All of the items listed in Figure 1 contribute to “Extrusion Scrap.” They can be minimized by using best practices, and by the configuration of the extrusion press, its handling system, the stretcher, and the finish-cut saw.
Best practices recognize that the first and last billet in each production lot should be different sizes from the second and subsequent billets, since this allows for filling the die at the start of production and minimizes scrap at the end of each lot. Similarly, the use of best practices can minimize the back end and the transverse and longitudinal weld scrap.
However, the “shape scrap”—recorded as bow, twist, and wave—is usually a function of the extrusion die and specifically the control of the mechanical and thermal alignment of the extrusion press and container, the billet and the die.

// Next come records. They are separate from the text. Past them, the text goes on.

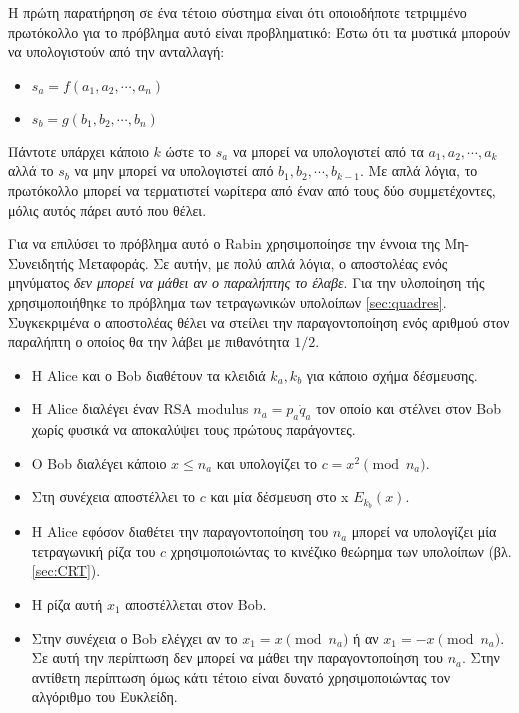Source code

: Η πρώτη παρατήρηση σε ένα τέτοιο σύστημα είναι ότι οποιοδήποτε τετριμμένο πρωτόκολλο για το πρόβλημα αυτό είναι προβληματικό: 
Έστω ότι τα μυστικά μπορούν να υπολογιστούν από την ανταλλαγή:
\begin{itemize}
\item $s_a = f(a_1,a_2, \cdots , a_n)$
\item $s_b = g(b_1,b_2, \cdots, b_n)$
\end{itemize}
Πάντοτε υπάρχει κάποιο $k$ ώστε το $s_a$ να μπορεί να υπολογιστεί από τα $a_1,a_2, \cdots , a_k$ αλλά το $s_b$ να μην μπορεί να υπολογιστεί από $b_1,b_2, \cdots, b_{k-1}$. Με απλά λόγια, το πρωτόκολλο μπορεί να τερματιστεί νωρίτερα από έναν από τους δύο συμμετέχοντες, μόλις αυτός πάρει αυτό που θέλει.

Για να επιλύσει το πρόβλημα αυτό ο Rabin χρησιμοποίησε την έννοια της Μη-Συνειδητής Μεταφοράς. Σε αυτήν, με πολύ απλά λόγια, ο αποστολέας ενός μηνύματος \emph{δεν μπορεί να μάθει αν ο παραλήπτης το έλαβε}. Για την υλοποίηση τής χρησιμοποιήθηκε το πρόβλημα των τετραγωνικών υπολοίπων \ref{sec:quadres}. Συγκεκριμένα ο αποστολέας θέλει  να στείλει την παραγοντοποίηση ενός αριθμού στον παραλήπτη ο οποίος θα την λάβει με πιθανότητα ${1}/{2}$.

\begin{itemize}
\item Η Alice και ο Bob διαθέτουν τα κλειδιά $k_a, k_b$ για κάποιο σχήμα δέσμευσης.
\item H Alice διαλέγει έναν \gls{RSA} modulus $n_a = p_a \dot q_a$ τον οποίο και στέλνει στον Bob χωρίς φυσικά να αποκαλύψει τους πρώτους παράγοντες.
\item O Bob διαλέγει κάποιο $x \leq n_a$ και υπολογίζει το $c = x^2 \pmod  n_a$. 
\item Στη συνέχεια αποστέλλει το $c$ και μία δέσμευση στο x $E_{k_b}(x)$.
\item Η Alice εφόσον διαθέτει την παραγοντοποίηση του $n_a$ μπορεί να υπολογίζει μία τετραγωνική ρίζα του $c$ χρησιμοποιώντας το κινέζικο θεώρημα των υπολοίπων (βλ. \ref{sec:CRT}).
\item Η ρίζα αυτή $x_1$ αποστέλλεται στον Bob.
\item Στην συνέχεια ο Bob ελέγχει αν το $x_1=x \pmod n_a$ ή αν $x_1= - x \pmod n_a$. Σε αυτή την περίπτωση δεν μπορεί να μάθει την παραγοντοποίηση του $n_a$. Στην αντίθετη περίπτωση όμως κάτι τέτοιο είναι δυνατό χρησιμοποιώντας τον αλγόριθμο του Ευκλείδη.
\end{itemize}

The proper configuration and operation of the press run-out table, the puller(s), the quenching systems, the handling system which moves extrusions into and out of the stretcher, and the finish cut saw have a major impact on minimizing scrap.

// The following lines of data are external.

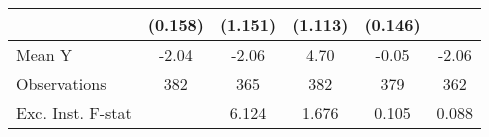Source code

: {\begin{tabular}{l*{5}{c}}
            &     (0.158)         &     (1.151)         &     (1.113)         &     (0.146)         &                     \\
\midrule
Mean Y      &       -2.04         &       -2.06         &        4.70         &       -0.05         &       -2.06         \\
Observations&         382         &         365         &         382         &         379         &         362         \\
Exc. Inst. F-stat&                     &       6.124         &       1.676         &       0.105         &       0.088         \\
\bottomrule
\end{tabular}
}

Improving Press Performance
While the performance of a given extrusion press installation can usually be quickly improved by improving the recovery of good extrusions from billet, the ultimate performance of the press can only be achieved by controlling every second of available time—where available time is taken to be 7 x 24 hours in each and every week.

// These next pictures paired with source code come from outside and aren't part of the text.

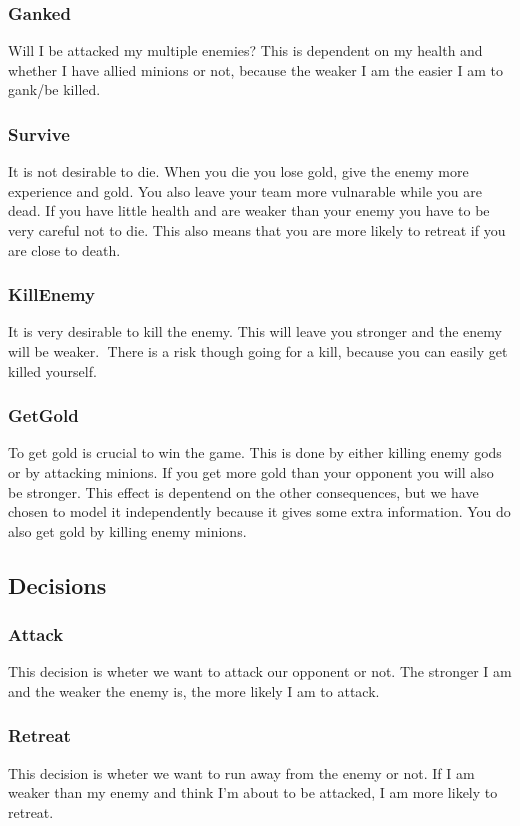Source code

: \documentclass[titlepage]{article}
\begin{document}
\subsubsection*{Ganked}
Will I be attacked my multiple enemies? This is dependent on my health and whether I have allied minions or not, because the weaker I am the easier I am to gank/be killed.

\subsubsection*{Survive}
It is not desirable to die. When you die you lose gold, give the enemy more experience and gold. You also leave your team more vulnarable while you are dead. If you have little health and are weaker than your enemy you have to be very careful not to die. This also means that you are more likely to retreat if you are close to death.

\subsubsection*{KillEnemy}
It is very desirable to kill the enemy. This will leave you stronger and the enemy will be weaker. There is a risk though going for a kill, because you can easily get killed yourself.

\subsubsection*{GetGold}
To get gold is crucial to win the game. This is done by either killing enemy gods or by attacking minions. If you get more gold than your opponent you will also be stronger. This effect is depentend on the other consequences, but we have chosen to model it independently because it gives some extra information. You do also get gold by killing enemy minions. 


\subsection{Decisions}

\subsubsection*{Attack}
This decision is wheter we want to attack our opponent or not. The stronger I am and the weaker the enemy is, the more likely I am to attack.

\subsubsection*{Retreat}
This decision is wheter we want to run away from the enemy or not. If I am weaker than my enemy and think I'm about to be attacked, I am more likely to retreat.
\end{document}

Rigorous measurement is (again) the only way to understand where time is lost in the production system.
The “Dead Cycle” (see figure 2) is established by the mechanical design of the extrusion press. Any time lost over and above the original manufacturer’s timing is referred to as “Waste Time,” as is other time lost—waiting for the billet, lubricating the die, or, more commonly, operating the press manually instead of using the automatic-repeat-cycle control.
In an extrusion press equipped with double die-slide, much of the “Die Change” time occurs within the dead cycle, and the only lost time is that taken to lead out the front end of the extrusion.
The “Extrusion Cycle Time” is self-explanatory, and for any extrusion alloy it can be minimized by the use of best die design, optimizing the composition and structure of the extrusion alloy billet and using best extrusion practice to achieve the highest extrusion speed while achieving the desired mechanical properties.
“Maintenance Downtime” can be reduced by the care taken in the original design of the extrusion press, its hydraulic systems, and the electrical and electronic control systems. Proper maintenance of the press and its attendant systems and specifically the employment of autonomous maintenance by the press operators will minimize maintenance downtime.
Full tables are the most common cause of “Other Downtime” and are generally caused by an imbalance between the productive capacity of the extrusion press and the finish-cut saw. The extrusion press—being the prime production unit—should be the bottleneck to production. All downstream devices should be capable of working faster than the extrusion press.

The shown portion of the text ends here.